2. For the purpose of disposing of this rule, it is unnecessary to enter into any detailed discussion of the question whether, in the absence of leave from the High Court by whom the receiver had been appointed, the criminal Courts had or had not jurisdiction to entertain the complaint. There is a great deal of force in the argument that Section 190(1)(a), Criminal P.C., which states that 'except as hereinafter provided, any Presidency Magistrate, District Magistrate, or Sub-divisional Magistrate, and any other Magistrate empowered in this behalf, may take cognizance of any offence upon receiving a complaint of facts which constitute such offence' is conclusive on the question of jurisdiction and that save as provided in the Code itself (or in any other law such as is referred to in Section 1(2) of the Code, there is no warrant for denying or limiting the power to take cognizance of offences upon complaint. For the purposes of this rule, we shall assume that the Additional Chief Presidency Magistrate, who took cognizance of the offence alleged in the present case had jurisdiction to do so, even in the absence of leave from the High Court such leave not being required by any provision of the Code (or any other law; and we shall also make the consequential assumption that the Third Presidency Magistrate, to whom the case was subsequently transferred, had jurisdiction to go on with it, if he had chosen to do so. We may observe at this stage that we have seen no reported decision which actually conflicts with these assumptions. Even in Santok Chand v., Emperor (1919) 6 A.I.R. Cal. 647, which comes nearest to a conflict, the learned Judges did not go quite so far as to deny jurisdiction to the criminal Courts. It is true that in one place of their judgment they did say that it was 'not open' to the complainant to commence proceedings against the accused with out previous leave; but this was more fully explained in a later passage, where they said:
We think that the criminal proceedings against Santok Chand were improperly instituted against him, because the complainant was not the person then directly interested in the property and because the leave of this Court was not first obtained.

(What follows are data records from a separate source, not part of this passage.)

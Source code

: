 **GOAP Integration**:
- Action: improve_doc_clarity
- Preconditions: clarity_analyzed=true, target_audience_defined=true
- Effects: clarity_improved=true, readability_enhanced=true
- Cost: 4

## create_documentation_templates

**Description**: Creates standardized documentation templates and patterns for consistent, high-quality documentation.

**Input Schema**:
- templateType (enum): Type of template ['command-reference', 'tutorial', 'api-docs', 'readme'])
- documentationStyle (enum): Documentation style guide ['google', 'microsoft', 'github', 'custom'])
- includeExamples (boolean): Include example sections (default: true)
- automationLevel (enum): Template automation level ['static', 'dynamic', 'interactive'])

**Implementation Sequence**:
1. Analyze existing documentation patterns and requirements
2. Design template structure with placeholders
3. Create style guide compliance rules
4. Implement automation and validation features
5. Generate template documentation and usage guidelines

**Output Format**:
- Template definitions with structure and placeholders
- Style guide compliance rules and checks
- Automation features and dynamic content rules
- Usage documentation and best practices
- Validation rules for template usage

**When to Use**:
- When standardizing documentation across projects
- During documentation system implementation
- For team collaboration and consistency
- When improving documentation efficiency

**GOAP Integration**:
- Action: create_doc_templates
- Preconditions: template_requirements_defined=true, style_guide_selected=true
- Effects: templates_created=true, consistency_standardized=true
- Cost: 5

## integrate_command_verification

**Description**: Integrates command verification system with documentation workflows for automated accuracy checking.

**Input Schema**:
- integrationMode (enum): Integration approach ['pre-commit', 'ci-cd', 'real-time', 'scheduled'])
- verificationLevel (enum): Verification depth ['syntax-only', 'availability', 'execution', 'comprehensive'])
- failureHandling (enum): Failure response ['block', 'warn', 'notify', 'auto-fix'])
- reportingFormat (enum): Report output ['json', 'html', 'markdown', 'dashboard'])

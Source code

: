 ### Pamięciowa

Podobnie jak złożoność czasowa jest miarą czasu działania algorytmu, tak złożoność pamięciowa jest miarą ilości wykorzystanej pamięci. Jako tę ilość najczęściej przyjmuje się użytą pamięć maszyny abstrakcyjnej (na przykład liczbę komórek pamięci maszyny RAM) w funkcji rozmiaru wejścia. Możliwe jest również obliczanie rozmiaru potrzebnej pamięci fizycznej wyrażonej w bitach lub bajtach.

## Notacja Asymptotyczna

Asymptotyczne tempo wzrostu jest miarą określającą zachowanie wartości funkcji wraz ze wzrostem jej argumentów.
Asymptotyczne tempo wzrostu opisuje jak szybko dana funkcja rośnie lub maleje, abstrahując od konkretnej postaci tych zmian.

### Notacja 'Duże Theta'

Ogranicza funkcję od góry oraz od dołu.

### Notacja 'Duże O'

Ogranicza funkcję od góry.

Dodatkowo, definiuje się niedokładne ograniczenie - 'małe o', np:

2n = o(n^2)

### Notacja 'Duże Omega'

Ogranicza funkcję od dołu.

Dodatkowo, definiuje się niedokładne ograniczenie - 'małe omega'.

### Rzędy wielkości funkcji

3. Thus the decision was rested on the impropriety of the complaint rather than any lack of jurisdiction in the Court. But even assuming that the Magistrate had jurisdiction to proceed with the present complaint, the question still remains whether it would have been proper for him to do so. We have no doubt that it would not. In the first place, there was no specific leave from the High Court for the institution of a criminal case, although leave had been specifically asked for. As we have already said, this may not be a bar to jurisdiction but it is certainly relevant on the question of the propriety or desirability of criminal proceedings. Secondly, a vital point in the criminal case was whether the sum of Rs. 500 said to have been lent by the petitioner on the hypothecation deed of 22nd December 1937 had in fact been so lent; the same issue would have arisen in a civil suit to enforce the deed. Now, the petitioner actually obtained the High Court's leave to bring a civil suit before 15th August 1938, but curiously enough, he did not choose to bring one. In these circumstances we think that this is not a proper case for interference and the rule must therefore be discharged.
4. I agree.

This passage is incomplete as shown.